Exercise inputs:
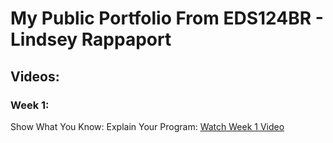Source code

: # My Public Portfolio From EDS124BR - Lindsey Rappaport
## Videos:
### Week 1:
Show What You Know: Explain Your Program: 
[Watch Week 1 Video](https://github.com/lindseyrapp/LindseyRappaportEDS124BR/blob/main/Week1vid.mov)  
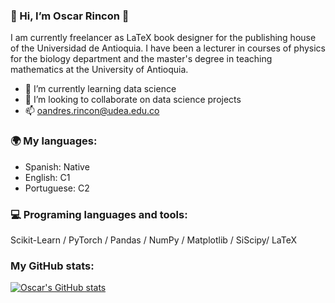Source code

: ### 👋 Hi, I’m Oscar Rincon 👋

I am currently freelancer as LaTeX book designer for the publishing house of the Universidad de Antioquia. I have been a lecturer in courses of physics for the biology department and the master's degree in teaching mathematics at the University of Antioquia. 
 
- 🌱 I’m currently learning data science
- 💞️ I’m looking to collaborate on data science projects
- 📫 oandres.rincon@udea.edu.co

### 🌍 My languages:

- Spanish: Native
- English: C1
- Portuguese: C2

### 💻 Programing languages and tools: 

Scikit-Learn / PyTorch / Pandas  / NumPy / Matplotlib / SiScipy/  LaTeX

### My GitHub stats: 

[![Oscar's GitHub stats](https://github-readme-stats.vercel.app/api?username=oandresrincon)](https://github.com/anuraghazra/github-readme-stats)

Activity:
Check which lines of the entries hold the word "https", then please give only how many there are.

Exercise solution:
2